Archive for July, 2007

Lost in the Forest

Tuesday, July 24th, 2007

Lost in the Forest

Lost

Standstill, the trees ahead and the bushes beside you
Are not lost. Wherever you are is called Here,
And you must treat it as a powerful stranger,
Must ask permission to know it and be known.
The forest breathes. Listen. It answers,
I have made this place around you.
If you leave it, you may come back again, saying Here.
No two trees are the same to Raven.
No two branches the same to Wren.
If what a tree or a branch does is lost on you,
You are surely lost. Stand still. The forest knows
Where you are. You must let it find you.

A powerful poem by David Whyte. It bespeaks the wisdom of the native peoples of the northwestern United States. The Poem is David’s homage to the stories told by the elders of the northwest tribes to tribal youth eager and impatient to experience and test themselves in the world. The narrative traditions of most ancient cultures centered around the task of bringing to adolescents and young adults an awareness of the wild and unpredictable world around them. These stories were a major part of the social survival strategy of cultures much stronger than ours.

Elders today do not tell stories. The elders in our society seem now to be either lost themselves, preoccupied, or just disinterested. We were not born with cultural sextants. Thus when the elders abrogate their traditional role, its left to a younger group of pathfinders too help the young find their way in the forest. Penelope Trunk is one of those younger pathfinders and she seems to relish the role.

Her book, Brazen Careerist, published earlier this summer, is written primarily for her peers and her younger Gen Y cousins. A primer, not a pocket guide, this book could have been titled Zen and the Art of Career Maintenance. Trunk adopts a voice somewhere between that of an older sister and a Buddhist teacher, dropping kernels in advance of the thirty-five million or so twenty-somethings in the U.S., many of whom, she believes, need a trail map, especially in the workplace.

Her style, honed from writing her blog, also entitled Brazen Careerist, is startlingly direct. From page one of the Introduction, Trunk makes bold claims, declaring that young workers are “revolutionizing” corporate life with a work style and world view that sets them apart from any other generation. From the outset she establishes a dynamic tension between the prevailing, but weakening, mores and norms of corporate life, and the needs and wants of younger people on a quest.

It is this quest that interests her, and she leaves no doubt in the reader’s mind where her sympathies lie. She describes the seemingly erratic and unpredictable behavior of her younger generational cousins, the Millennials, as “Flailing”. Many in business might call it immaturity and irresponsibility. Not so says Trunk. Flailing is but the necessary and rational response of a generation sensing the eroding boundaries, if not the crumbling pillars, of old social models. Predictability in corporate life, if not in life generally, is a thing of the past. The key to success now? Embrace the world of e-lancers, freelancers, free agents and contingent agents of all types, in a festival of permanent indeterminacy that offers a kind of radical freedom unprecedented in history.

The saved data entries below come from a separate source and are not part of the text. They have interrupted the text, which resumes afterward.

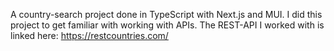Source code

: A country-search project done in TypeScript with Next.js and MUI. 
I did this project to get familiar with working with APIs. The REST-API I worked with is linked here: https://restcountries.com/

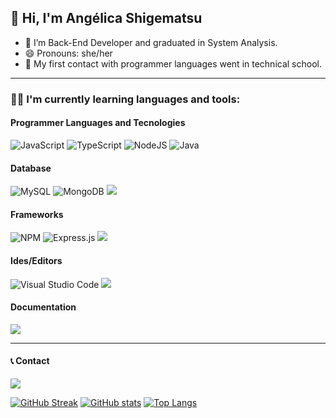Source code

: ## 👋 Hi, I'm Angélica Shigematsu 

- 👀 I’m Back-End Developer and graduated in System Analysis.
- 😄 Pronouns: she/her
- 🏫 My first contact with programmer languages went in technical school.

---
 ### 👩‍💻 I'm currently learning languages and tools:
 #### Programmer Languages and Tecnologies
![JavaScript](https://img.shields.io/badge/javascript-%23323330.svg?style=for-the-badge&logo=javascript&logoColor=%23F7DF1E)
![TypeScript](https://img.shields.io/badge/typescript-%23007ACC.svg?style=for-the-badge&logo=typescript&logoColor=white)
![NodeJS](https://img.shields.io/badge/node.js-6DA55F?style=for-the-badge&logo=node.js&logoColor=white)
![Java](https://img.shields.io/badge/java-%23ED8B00.svg?style=for-the-badge&logo=java&logoColor=white)

#### Database
![MySQL](https://img.shields.io/badge/mysql-%2300f.svg?style=for-the-badge&logo=mysql&logoColor=white)
![MongoDB](https://img.shields.io/badge/MongoDB-%234ea94b.svg?style=for-the-badge&logo=mongodb&logoColor=white)
<img src="https://img.shields.io/badge/PostgreSQL-316192?style=for-the-badge&logo=postgresql&logoColor=white"></img>


#### Frameworks
![NPM](https://img.shields.io/badge/NPM-%23000000.svg?style=for-the-badge&logo=npm&logoColor=white)
![Express.js](https://img.shields.io/badge/express.js-%23404d59.svg?style=for-the-badge&logo=express&logoColor=%2361DAFB)
<img src="https://img.shields.io/badge/Spring-6DB33F?style=for-the-badge&logo=spring&logoColor=white"></img>

#### Ides/Editors
![Visual Studio Code](https://img.shields.io/badge/Visual%20Studio%20Code-0078d7.svg?style=for-the-badge&logo=visual-studio-code&logoColor=white)
<img src="https://img.shields.io/badge/IntelliJ_IDEA-000000.svg?style=for-the-badge&logo=intellij-idea&logoColor=white"></img>

#### Documentation
<img src="https://img.shields.io/badge/Swagger-85EA2D?style=for-the-badge&logo=Swagger&logoColor=white"></img>

---
#### 📞 Contact
<a href="https://www.linkedin.com/in/angelica-shigematsu" target="_blank"><img src="https://img.shields.io/badge/-LinkedIn-%230077B5?style=for-the-badge&logo=linkedin&logoColor=white" target="_blank" align="center"></a>


[![GitHub Streak](https://github-readme-streak-stats-eight.vercel.app?user=angelica-shigematsu&theme=dracula&hide_border=true&border_radius=4.3)](https://git.io/streak-stats)
[![GitHub stats](https://github-readme-stats.vercel.app/api?username=angelica-shigematsu&theme=dracula&hide_border=true&border_radius=4.3)](https://github.com/anuraghazra/github-readme-stats)
[![Top Langs](https://github-readme-stats.vercel.app/api/top-langs/?username=angelica-shigematsu&theme=dracula&layout=compact)](https://github.com/angelica-shigematsu/github-readme-stats)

In the era of the Great Transformation Trunk sees:

  • The end of gender based pay disparity
  • The end of the glass ceiling
  • The end of the grind
  • The end of consulting
  • The end of the stay-at-home parents
  • The end of hierarchy

And we’re still in the introduction.

Brazen Careerist is a semi-autobiographical book. For those who follow her blog, it is clear that Trunk is no stranger to good solid social science research. The sciences, though, are not her book’s primary anchor. As a pathfinder, Trunk gives us her story of getting lost in the forest, along with the life stories of friends and family. While I admire her nakedly revelatory voice, at times the sweep of her assertions seems out of balance with the evidence she presents. The evidence is out there, starting with one of my favorite books, The Future of Work, and I know that Trunk knows the literature. When it comes to the Great Transformation, Trunk is a disciple with the zeal of a convert. I don’t have any real quarrel with the broad argument in this book, I just think it’s going to take a while before chaos theory rules the Board Room. Twenty-five years of organizational consulting, much of it in the U.S. auto industry, leaves me with a very healthy respect for the resiliency of “old” structures, systems, and practices that characterize a firm or an industry.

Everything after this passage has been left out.